The story is as strong as in the stage play: a burned-out psychiatrist (Richard Burton) takes on the case of a stable-boy (Peter Firth) who has blinded six of the horses in his care, and through his treatment of the boy, further exacerbating the psychiatrist's sense of detachment from the primitive side of his personality --a side he longs to be reunited with. In the process, we see how the twisted interrelation between sex, religion, guilt, parental love (or the absence thereof) and idolization (in most of its forms) combine to motivate an otherwise good teenager to commit such an act of cruelty.
The acting is absolutely flawless.
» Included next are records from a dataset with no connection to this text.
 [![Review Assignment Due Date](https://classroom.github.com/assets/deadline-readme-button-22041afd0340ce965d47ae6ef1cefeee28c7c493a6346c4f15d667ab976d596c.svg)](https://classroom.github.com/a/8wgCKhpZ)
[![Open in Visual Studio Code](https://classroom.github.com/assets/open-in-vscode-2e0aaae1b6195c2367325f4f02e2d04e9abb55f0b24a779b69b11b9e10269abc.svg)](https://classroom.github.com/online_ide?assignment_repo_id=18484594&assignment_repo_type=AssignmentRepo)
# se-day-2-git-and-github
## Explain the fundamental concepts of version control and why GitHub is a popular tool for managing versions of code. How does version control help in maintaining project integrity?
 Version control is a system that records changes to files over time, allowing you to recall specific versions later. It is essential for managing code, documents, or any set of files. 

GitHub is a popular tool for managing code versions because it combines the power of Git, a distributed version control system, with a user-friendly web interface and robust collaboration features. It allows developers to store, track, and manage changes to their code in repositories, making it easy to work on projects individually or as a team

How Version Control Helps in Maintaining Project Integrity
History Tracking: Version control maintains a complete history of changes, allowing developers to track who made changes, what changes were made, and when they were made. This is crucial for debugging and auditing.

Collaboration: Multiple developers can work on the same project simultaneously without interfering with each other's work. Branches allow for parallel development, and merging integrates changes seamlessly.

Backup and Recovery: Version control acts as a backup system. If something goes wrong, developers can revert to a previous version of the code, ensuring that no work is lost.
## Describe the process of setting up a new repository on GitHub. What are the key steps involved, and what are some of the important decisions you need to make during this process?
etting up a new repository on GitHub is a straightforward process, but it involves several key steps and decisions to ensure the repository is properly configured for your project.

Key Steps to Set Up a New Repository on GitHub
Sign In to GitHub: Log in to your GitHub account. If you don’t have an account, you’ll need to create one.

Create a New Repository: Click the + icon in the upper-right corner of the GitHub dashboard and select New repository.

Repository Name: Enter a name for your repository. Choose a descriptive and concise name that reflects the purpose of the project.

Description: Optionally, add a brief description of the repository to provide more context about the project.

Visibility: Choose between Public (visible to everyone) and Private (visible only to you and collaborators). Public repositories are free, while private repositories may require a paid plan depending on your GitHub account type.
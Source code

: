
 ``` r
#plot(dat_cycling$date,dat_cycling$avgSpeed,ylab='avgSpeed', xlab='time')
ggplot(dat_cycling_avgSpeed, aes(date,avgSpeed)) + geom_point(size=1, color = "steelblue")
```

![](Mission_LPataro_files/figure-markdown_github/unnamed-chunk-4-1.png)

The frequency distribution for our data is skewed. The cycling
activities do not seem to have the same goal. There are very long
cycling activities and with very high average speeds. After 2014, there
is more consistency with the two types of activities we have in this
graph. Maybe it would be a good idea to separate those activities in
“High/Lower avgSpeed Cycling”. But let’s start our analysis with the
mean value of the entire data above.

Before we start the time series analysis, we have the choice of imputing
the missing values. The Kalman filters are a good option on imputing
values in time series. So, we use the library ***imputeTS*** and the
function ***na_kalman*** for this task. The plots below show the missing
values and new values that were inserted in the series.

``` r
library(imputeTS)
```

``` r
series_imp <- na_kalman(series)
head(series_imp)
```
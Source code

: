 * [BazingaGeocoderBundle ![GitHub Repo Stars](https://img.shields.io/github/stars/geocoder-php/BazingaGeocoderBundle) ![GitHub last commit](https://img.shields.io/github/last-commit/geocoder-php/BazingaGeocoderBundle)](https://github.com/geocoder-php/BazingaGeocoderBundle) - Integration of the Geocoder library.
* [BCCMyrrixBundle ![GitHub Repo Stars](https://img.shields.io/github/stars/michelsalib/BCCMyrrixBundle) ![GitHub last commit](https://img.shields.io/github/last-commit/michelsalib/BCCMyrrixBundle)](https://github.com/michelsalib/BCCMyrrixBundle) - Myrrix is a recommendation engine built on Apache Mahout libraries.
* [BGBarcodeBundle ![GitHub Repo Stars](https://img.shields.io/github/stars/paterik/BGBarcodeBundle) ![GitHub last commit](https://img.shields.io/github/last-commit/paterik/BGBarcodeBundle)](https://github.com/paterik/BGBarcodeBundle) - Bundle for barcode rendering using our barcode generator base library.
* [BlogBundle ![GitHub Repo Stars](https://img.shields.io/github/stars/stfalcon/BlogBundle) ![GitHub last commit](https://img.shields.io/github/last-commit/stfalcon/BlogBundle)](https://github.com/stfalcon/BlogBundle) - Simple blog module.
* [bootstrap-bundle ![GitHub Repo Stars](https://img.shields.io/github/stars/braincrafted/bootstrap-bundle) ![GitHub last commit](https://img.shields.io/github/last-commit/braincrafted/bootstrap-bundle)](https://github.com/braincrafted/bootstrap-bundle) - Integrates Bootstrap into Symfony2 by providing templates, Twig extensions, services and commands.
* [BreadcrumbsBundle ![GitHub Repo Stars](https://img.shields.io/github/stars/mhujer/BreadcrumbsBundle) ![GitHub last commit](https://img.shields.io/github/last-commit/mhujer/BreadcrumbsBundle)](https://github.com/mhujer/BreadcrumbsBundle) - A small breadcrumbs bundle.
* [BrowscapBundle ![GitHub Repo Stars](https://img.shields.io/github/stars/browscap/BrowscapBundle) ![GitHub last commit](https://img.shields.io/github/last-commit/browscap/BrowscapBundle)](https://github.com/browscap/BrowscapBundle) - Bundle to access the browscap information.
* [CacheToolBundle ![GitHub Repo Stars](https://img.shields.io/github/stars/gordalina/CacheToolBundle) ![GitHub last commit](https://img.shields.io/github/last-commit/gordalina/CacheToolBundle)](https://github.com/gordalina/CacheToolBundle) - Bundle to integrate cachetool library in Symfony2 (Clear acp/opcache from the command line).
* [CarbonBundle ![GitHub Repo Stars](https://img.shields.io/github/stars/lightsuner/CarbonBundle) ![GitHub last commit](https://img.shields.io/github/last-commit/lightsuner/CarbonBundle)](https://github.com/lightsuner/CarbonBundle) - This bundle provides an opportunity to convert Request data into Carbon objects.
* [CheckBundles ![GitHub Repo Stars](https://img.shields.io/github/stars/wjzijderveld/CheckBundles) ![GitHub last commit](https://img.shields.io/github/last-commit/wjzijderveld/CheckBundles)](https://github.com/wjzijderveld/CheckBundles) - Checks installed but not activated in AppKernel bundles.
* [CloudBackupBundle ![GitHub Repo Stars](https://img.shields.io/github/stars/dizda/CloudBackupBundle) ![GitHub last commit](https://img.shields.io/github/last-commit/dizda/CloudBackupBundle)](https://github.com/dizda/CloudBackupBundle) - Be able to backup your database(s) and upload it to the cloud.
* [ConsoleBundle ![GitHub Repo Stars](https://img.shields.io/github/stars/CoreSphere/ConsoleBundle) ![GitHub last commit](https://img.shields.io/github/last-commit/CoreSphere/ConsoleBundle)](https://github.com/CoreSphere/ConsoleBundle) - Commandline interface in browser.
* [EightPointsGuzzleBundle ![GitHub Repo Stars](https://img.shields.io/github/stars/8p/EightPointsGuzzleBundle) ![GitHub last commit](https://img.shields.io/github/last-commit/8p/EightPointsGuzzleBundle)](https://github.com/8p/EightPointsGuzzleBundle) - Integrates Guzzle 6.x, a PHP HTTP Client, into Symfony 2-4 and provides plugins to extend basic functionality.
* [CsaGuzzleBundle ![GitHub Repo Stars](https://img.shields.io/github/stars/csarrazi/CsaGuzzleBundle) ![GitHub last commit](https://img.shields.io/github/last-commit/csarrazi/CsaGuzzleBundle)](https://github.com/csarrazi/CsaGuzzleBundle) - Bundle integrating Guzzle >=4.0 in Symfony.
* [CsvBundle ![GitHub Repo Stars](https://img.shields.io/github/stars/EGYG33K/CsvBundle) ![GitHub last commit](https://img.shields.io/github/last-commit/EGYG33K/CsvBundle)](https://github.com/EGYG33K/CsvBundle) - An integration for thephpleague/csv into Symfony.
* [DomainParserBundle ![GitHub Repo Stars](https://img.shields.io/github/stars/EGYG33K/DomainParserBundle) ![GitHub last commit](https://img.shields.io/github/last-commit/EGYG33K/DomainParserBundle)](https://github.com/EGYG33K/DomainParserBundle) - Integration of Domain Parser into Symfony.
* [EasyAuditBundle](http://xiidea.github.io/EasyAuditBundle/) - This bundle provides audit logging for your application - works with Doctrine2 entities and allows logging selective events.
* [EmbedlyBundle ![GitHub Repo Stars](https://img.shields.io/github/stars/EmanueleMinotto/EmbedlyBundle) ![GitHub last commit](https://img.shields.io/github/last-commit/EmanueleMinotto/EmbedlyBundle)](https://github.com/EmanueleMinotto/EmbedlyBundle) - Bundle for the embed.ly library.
Burton gives what may be the best performance of his career (and one which was inexplicably denied the Oscar) as the psychiatrist; Firth is his match as the inscrutable stable boy; and Jenny Agutter is superb as the young woman who unwittingly sets the final steps of the story in motion.
As for the complaints about the "staginess" of the film, Sidney Lumet's direction does a marvelous job at highlighting the contrasting personalities of Burton's and Firth's characters -- Burton's monologues shot in extreme close-up, highlighting the claustrophobic isolation into which his character has retreated; Firth, by contrast, given more leeway with the camera, only mirroring Burton's claustrophobia in those scenes in which his Freudian/religious guilt imposes itself upon him.
In short, Peter Shaffer's play is astounding material and it clearly survives its transition to film. Not a happy film, by any means, but certainly a brilliant one.